Tuscan kale caesar salad will feature the very leaves I was standing next to while I talked to Ms. Soetens in her garden; sunflower seeds harvested earlier are hanging to dry in the restaurant as I spoke to Mr. Zomer.
Chicken from Prinzen Poultry Farm is paired with rainbow swiss chard, also from the garden. A classic pork loin comes with roasted apples from Campbell’s Orchard. Elements from farther afield, like seafood, are prepared with herbs and vegetables sourced steps away.

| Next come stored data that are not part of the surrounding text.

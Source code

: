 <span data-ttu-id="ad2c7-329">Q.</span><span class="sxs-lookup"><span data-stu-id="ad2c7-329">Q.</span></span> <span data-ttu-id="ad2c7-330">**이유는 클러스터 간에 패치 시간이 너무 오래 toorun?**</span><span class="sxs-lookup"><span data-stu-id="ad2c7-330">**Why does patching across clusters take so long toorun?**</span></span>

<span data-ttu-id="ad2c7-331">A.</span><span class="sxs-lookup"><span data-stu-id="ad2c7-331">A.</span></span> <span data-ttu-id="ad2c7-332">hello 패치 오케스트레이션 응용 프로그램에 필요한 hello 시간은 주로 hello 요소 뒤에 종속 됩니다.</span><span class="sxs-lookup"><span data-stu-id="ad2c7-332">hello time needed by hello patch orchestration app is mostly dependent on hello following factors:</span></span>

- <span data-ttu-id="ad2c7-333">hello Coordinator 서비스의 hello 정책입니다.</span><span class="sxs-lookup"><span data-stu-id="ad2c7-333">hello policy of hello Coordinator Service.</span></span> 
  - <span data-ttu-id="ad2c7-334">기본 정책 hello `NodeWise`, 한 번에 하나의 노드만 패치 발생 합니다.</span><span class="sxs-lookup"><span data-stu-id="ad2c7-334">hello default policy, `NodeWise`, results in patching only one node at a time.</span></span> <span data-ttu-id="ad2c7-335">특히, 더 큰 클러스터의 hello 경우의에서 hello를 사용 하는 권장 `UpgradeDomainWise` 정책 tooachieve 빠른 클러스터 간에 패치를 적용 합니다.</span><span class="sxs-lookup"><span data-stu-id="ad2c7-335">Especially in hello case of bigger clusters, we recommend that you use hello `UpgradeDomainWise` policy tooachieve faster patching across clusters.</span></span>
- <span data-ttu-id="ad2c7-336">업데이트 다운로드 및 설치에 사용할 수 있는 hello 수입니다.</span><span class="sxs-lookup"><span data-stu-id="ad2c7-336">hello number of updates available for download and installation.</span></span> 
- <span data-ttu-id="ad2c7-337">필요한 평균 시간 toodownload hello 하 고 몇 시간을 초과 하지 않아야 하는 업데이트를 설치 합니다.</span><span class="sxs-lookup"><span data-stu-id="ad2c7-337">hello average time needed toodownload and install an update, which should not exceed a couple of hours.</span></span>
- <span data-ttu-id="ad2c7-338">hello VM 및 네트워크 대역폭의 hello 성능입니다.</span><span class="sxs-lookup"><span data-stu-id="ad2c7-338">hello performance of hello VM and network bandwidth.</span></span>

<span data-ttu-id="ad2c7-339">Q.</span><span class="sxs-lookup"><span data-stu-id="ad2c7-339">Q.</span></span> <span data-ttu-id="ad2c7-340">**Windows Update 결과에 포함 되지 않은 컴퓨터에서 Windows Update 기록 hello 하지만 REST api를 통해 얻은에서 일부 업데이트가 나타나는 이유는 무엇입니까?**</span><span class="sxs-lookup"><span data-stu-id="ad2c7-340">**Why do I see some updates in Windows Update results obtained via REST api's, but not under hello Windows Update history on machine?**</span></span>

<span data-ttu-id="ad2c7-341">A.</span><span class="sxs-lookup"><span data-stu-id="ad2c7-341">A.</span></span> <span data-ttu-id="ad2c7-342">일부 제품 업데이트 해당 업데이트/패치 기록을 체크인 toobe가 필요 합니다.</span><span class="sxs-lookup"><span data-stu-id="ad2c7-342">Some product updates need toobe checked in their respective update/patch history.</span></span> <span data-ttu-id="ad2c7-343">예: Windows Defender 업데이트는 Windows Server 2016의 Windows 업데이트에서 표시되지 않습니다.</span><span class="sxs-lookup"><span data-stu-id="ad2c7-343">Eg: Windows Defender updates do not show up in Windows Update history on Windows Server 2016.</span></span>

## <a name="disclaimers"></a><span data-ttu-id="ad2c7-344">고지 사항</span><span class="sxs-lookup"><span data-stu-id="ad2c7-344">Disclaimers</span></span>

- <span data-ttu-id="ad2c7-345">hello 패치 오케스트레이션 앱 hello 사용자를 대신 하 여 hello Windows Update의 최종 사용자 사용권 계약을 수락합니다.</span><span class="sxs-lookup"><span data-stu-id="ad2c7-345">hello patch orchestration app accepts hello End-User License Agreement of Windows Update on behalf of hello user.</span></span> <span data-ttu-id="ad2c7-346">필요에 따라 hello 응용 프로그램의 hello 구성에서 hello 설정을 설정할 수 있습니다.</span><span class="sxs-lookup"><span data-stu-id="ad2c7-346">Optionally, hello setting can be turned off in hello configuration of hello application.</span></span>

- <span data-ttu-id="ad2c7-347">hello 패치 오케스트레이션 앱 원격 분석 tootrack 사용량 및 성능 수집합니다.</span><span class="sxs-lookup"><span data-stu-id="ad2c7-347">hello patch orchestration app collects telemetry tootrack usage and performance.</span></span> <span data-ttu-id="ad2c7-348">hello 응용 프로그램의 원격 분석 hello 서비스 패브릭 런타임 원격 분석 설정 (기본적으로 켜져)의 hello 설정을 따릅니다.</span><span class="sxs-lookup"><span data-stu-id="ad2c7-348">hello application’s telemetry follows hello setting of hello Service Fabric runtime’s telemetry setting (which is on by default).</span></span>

“And that’s what Countylicious is about, right?” says Ms. Soetens, “It’s what your local producers and culinary artists are doing right now!” Countylicious patrons are generally local, she notes. “We do get the traveler or the weekender, but we’re seeing a lot of people from Northumberland, Kingston, the broader Bay of Quinte and Hastings area. It’s an attraction to visit at the peak of the harvest.”
Flame and Smith offers something for all the senses, a “composed dish.” As Ms. Soetens notes, the edible flowers growing in the garden, “aren’t going to give you any protein or anything like that, but this adds that blue color, it adds a pop. And now all of a sudden your dish is not just flavor and texture but it’s colour—and now we’re getting to every sense, your sense of sight, sense of smell, texture and taste. A fine-dining establishment in the city has to import these, but we can just grow them. We can bring these things that chefs in the cities just crave and we’re like, oh, it’s right here in our garden!”
The restaurant itself is a blend of County and European influences. Mr. Zomer is originally Dutch. “We went for a style that doesn’t go out of style,” he says. The kitchen is open to the restaurant, displaying ten feet of open fire cooking. Most of the restaurant’s seating, as well as the bar, have vantage points on the action. The pace of the restaurant may be faster than in the garden, but it is just as integrated. The same team that planned the garden in February harvested it in the fall and prepared it on the day of your visit. Flame and Smith is well worth a visit.